Saved data entries:
* * *

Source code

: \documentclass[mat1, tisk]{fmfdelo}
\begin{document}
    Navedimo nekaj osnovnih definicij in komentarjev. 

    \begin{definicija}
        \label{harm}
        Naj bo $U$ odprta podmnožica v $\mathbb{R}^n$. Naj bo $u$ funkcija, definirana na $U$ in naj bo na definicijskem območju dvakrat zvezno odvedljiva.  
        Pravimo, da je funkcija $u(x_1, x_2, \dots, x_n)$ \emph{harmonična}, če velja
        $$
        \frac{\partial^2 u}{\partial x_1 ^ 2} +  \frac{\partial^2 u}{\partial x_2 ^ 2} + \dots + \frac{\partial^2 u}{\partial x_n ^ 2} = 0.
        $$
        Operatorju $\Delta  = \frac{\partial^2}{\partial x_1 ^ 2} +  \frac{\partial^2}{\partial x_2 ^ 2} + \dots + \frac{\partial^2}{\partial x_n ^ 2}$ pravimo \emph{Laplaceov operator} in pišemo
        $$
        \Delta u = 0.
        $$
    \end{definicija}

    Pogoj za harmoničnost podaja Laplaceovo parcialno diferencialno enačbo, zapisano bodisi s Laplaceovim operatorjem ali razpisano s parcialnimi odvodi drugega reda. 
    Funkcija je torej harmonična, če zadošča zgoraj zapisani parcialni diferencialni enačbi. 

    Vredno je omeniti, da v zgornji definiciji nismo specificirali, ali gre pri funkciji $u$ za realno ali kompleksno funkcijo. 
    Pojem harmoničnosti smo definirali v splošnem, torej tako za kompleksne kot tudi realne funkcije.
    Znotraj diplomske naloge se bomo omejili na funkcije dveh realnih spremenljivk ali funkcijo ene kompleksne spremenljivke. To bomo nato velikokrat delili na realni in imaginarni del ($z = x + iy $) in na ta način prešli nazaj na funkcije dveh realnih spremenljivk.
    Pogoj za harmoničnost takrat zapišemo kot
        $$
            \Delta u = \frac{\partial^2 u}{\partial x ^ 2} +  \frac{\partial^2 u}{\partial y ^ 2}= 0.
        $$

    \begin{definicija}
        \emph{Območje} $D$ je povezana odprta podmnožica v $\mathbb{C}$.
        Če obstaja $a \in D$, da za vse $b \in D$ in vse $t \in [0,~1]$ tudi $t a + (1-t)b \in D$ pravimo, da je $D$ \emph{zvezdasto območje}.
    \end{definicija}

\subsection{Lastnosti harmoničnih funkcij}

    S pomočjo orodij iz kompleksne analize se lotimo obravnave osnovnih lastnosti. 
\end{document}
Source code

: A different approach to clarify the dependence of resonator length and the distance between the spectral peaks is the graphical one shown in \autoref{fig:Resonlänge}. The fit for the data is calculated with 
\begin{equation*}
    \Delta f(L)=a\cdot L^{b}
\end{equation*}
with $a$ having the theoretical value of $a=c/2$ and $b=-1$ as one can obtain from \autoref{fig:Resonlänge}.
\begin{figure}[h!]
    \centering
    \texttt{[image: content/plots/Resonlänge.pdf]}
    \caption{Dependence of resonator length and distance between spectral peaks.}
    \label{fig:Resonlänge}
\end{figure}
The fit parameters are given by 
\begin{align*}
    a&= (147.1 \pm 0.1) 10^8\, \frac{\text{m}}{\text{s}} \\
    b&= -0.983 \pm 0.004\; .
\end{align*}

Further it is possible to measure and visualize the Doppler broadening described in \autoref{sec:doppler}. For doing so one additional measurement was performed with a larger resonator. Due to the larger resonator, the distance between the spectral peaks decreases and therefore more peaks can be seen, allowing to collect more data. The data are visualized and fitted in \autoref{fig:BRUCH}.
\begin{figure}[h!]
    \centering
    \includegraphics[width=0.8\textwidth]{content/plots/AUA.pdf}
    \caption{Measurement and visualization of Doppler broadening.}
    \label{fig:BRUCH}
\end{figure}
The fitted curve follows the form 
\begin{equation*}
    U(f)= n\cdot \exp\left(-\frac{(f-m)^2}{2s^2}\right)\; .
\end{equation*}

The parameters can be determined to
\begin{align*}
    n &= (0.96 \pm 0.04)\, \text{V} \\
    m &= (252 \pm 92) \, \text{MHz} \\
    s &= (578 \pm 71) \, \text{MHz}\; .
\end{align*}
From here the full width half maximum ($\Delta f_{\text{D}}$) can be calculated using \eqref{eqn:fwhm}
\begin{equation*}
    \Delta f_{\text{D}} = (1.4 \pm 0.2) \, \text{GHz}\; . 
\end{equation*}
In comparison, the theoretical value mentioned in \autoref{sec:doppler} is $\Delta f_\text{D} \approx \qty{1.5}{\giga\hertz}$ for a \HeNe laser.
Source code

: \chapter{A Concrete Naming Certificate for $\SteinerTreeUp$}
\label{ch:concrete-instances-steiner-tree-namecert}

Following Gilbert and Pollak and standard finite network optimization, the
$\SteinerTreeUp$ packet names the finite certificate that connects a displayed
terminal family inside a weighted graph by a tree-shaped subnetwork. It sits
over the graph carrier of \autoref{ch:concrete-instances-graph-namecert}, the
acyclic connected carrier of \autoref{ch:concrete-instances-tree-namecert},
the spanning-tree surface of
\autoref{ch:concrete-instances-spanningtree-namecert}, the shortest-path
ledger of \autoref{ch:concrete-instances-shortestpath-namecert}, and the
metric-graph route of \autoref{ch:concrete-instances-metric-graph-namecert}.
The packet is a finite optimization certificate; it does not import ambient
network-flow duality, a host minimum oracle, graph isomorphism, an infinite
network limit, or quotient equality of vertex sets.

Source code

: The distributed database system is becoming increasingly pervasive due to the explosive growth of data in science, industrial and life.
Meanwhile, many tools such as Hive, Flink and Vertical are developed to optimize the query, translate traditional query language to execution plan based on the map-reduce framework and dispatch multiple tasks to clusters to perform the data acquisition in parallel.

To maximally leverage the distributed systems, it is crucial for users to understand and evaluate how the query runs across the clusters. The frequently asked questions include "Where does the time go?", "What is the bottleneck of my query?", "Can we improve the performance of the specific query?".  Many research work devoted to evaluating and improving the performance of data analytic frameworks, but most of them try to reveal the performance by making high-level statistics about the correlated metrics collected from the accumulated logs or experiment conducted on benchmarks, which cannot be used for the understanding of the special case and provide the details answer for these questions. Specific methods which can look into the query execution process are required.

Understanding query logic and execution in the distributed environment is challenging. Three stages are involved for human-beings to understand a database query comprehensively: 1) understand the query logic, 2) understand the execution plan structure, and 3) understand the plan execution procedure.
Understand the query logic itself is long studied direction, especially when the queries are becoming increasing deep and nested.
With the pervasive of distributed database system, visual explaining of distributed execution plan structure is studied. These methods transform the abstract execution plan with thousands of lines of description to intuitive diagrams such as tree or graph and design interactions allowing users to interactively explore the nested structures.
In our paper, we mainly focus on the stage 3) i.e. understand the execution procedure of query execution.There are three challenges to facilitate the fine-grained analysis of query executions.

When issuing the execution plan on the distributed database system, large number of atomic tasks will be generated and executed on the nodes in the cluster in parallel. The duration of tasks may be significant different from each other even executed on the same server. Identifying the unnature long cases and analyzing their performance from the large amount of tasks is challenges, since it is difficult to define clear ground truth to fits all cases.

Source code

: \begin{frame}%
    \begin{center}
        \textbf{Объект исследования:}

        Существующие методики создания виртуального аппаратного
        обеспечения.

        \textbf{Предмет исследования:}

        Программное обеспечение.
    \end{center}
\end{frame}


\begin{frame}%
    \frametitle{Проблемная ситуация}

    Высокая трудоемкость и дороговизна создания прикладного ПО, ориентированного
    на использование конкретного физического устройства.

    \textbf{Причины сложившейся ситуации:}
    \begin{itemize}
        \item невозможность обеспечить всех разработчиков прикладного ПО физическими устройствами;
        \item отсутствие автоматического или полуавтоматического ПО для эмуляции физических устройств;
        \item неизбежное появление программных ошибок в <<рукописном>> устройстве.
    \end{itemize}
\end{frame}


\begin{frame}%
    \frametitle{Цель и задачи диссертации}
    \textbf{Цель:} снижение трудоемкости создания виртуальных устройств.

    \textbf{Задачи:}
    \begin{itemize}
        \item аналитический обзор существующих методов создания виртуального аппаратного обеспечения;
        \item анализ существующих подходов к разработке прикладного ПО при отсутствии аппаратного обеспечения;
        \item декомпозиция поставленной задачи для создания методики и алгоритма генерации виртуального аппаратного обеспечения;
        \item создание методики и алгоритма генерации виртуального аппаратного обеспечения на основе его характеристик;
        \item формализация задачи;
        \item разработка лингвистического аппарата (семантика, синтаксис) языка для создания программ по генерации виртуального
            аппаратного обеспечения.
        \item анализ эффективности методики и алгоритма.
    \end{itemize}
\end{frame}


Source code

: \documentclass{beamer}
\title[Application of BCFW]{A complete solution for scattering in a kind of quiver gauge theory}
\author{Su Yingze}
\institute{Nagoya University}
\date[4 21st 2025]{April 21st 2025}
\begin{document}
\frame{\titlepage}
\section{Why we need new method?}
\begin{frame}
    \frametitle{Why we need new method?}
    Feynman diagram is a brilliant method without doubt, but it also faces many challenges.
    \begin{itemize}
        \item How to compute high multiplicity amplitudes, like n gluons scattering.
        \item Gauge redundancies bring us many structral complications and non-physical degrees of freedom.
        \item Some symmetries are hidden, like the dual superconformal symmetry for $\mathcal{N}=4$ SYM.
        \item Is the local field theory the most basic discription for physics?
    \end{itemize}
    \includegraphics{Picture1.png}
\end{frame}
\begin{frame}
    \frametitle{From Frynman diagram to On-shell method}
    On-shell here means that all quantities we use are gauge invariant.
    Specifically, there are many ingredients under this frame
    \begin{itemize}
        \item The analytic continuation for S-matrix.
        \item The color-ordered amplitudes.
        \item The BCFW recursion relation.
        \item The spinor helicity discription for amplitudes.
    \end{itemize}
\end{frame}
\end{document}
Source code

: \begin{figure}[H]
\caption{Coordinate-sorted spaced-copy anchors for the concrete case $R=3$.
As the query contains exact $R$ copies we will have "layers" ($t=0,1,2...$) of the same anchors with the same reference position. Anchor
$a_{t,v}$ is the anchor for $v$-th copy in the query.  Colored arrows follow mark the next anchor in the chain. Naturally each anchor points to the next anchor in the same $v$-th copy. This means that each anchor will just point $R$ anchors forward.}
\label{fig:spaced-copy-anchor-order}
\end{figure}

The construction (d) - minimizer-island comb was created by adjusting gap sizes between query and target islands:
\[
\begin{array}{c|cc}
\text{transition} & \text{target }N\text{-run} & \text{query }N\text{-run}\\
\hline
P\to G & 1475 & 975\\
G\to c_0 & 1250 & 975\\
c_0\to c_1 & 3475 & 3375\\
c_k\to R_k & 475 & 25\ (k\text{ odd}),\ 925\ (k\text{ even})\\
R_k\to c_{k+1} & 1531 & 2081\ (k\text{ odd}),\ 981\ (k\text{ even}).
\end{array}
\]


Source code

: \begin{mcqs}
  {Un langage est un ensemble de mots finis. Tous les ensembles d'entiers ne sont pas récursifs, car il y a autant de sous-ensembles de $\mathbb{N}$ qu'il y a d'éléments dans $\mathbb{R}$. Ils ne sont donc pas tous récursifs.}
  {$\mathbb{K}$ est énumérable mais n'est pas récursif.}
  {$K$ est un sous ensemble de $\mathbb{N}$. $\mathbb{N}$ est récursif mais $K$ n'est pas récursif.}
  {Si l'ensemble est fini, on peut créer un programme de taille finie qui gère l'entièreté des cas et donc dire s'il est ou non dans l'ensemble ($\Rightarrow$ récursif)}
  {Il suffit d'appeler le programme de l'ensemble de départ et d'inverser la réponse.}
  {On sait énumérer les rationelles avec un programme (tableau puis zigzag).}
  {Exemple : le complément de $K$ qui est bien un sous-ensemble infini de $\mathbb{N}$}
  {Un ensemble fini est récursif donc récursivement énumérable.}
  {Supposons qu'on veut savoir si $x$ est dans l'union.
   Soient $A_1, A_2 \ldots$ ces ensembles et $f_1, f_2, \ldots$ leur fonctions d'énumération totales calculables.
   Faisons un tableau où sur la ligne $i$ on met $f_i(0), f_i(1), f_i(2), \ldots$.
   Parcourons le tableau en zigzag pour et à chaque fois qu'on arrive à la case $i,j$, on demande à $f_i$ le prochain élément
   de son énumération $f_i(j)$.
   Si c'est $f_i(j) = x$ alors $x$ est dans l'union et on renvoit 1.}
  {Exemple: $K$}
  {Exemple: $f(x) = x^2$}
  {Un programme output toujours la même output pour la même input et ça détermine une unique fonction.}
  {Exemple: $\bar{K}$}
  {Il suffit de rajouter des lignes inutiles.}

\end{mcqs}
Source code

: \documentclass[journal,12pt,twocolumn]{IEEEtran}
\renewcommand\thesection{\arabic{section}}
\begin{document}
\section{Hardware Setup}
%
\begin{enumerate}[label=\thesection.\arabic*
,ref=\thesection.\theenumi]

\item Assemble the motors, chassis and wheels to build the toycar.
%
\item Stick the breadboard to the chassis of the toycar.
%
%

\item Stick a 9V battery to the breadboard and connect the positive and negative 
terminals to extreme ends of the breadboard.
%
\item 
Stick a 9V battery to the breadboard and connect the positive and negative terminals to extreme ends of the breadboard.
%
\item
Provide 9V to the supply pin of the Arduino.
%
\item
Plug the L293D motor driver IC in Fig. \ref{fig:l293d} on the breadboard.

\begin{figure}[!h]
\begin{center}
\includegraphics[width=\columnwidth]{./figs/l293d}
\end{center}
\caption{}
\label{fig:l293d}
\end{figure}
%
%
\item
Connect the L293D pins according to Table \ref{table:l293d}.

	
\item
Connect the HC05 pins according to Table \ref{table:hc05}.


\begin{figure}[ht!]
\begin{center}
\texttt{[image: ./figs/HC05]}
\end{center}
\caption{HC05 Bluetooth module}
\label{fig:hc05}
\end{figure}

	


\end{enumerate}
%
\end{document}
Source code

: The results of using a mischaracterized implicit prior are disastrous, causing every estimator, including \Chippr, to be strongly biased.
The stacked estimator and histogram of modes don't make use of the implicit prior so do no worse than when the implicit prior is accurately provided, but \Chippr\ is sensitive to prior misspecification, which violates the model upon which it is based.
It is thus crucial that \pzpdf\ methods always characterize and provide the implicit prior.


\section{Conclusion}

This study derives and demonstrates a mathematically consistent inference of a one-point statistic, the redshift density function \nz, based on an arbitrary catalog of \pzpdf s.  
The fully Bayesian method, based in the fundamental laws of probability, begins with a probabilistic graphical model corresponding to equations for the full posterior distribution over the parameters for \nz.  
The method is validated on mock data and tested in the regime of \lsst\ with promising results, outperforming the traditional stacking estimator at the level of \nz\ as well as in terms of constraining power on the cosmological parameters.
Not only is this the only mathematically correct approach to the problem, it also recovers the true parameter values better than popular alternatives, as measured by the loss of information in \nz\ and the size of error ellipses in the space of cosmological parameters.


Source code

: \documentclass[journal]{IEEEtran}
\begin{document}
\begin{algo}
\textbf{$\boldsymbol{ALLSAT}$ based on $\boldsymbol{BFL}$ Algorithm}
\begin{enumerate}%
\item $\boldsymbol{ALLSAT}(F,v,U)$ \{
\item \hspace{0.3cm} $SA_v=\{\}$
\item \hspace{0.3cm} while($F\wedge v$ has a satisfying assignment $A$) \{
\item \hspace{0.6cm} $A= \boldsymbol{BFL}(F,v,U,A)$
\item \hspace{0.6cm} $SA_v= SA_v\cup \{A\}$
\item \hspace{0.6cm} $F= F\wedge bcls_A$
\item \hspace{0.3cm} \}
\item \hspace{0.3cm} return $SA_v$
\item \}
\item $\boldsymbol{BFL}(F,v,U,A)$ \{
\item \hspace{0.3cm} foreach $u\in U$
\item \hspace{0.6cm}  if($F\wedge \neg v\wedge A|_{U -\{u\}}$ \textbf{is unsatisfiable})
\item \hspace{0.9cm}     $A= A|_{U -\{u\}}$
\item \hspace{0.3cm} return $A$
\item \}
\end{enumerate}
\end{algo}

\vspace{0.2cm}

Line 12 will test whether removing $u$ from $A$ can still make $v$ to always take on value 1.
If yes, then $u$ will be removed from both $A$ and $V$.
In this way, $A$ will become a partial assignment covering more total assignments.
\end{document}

* * *

- **WHAT NEEDS TO BE DONE**
Only the lines from the start of the data to the line holding "Če obstaja $a" are wanted; return them exactly, both ends included.

- **ANSWER TO THE PROBLEM**
Source code

: \documentclass[mat1, tisk]{fmfdelo}
\begin{document}
    Navedimo nekaj osnovnih definicij in komentarjev. 

    \begin{definicija}
        \label{harm}
        Naj bo $U$ odprta podmnožica v $\mathbb{R}^n$. Naj bo $u$ funkcija, definirana na $U$ in naj bo na definicijskem območju dvakrat zvezno odvedljiva.  
        Pravimo, da je funkcija $u(x_1, x_2, \dots, x_n)$ \emph{harmonična}, če velja
        $$
        \frac{\partial^2 u}{\partial x_1 ^ 2} +  \frac{\partial^2 u}{\partial x_2 ^ 2} + \dots + \frac{\partial^2 u}{\partial x_n ^ 2} = 0.
        $$
        Operatorju $\Delta  = \frac{\partial^2}{\partial x_1 ^ 2} +  \frac{\partial^2}{\partial x_2 ^ 2} + \dots + \frac{\partial^2}{\partial x_n ^ 2}$ pravimo \emph{Laplaceov operator} in pišemo
        $$
        \Delta u = 0.
        $$
    \end{definicija}

    Pogoj za harmoničnost podaja Laplaceovo parcialno diferencialno enačbo, zapisano bodisi s Laplaceovim operatorjem ali razpisano s parcialnimi odvodi drugega reda. 
    Funkcija je torej harmonična, če zadošča zgoraj zapisani parcialni diferencialni enačbi. 

    Vredno je omeniti, da v zgornji definiciji nismo specificirali, ali gre pri funkciji $u$ za realno ali kompleksno funkcijo. 
    Pojem harmoničnosti smo definirali v splošnem, torej tako za kompleksne kot tudi realne funkcije.
    Znotraj diplomske naloge se bomo omejili na funkcije dveh realnih spremenljivk ali funkcijo ene kompleksne spremenljivke. To bomo nato velikokrat delili na realni in imaginarni del ($z = x + iy $) in na ta način prešli nazaj na funkcije dveh realnih spremenljivk.
    Pogoj za harmoničnost takrat zapišemo kot
        $$
            \Delta u = \frac{\partial^2 u}{\partial x ^ 2} +  \frac{\partial^2 u}{\partial y ^ 2}= 0.
        $$

    \begin{definicija}
        \emph{Območje} $D$ je povezana odprta podmnožica v $\mathbb{C}$.
        Če obstaja $a \in D$, da za vse $b \in D$ in vse $t \in [0,~1]$ tudi $t a + (1-t)b \in D$ pravimo, da je $D$ \emph{zvezdasto območje}.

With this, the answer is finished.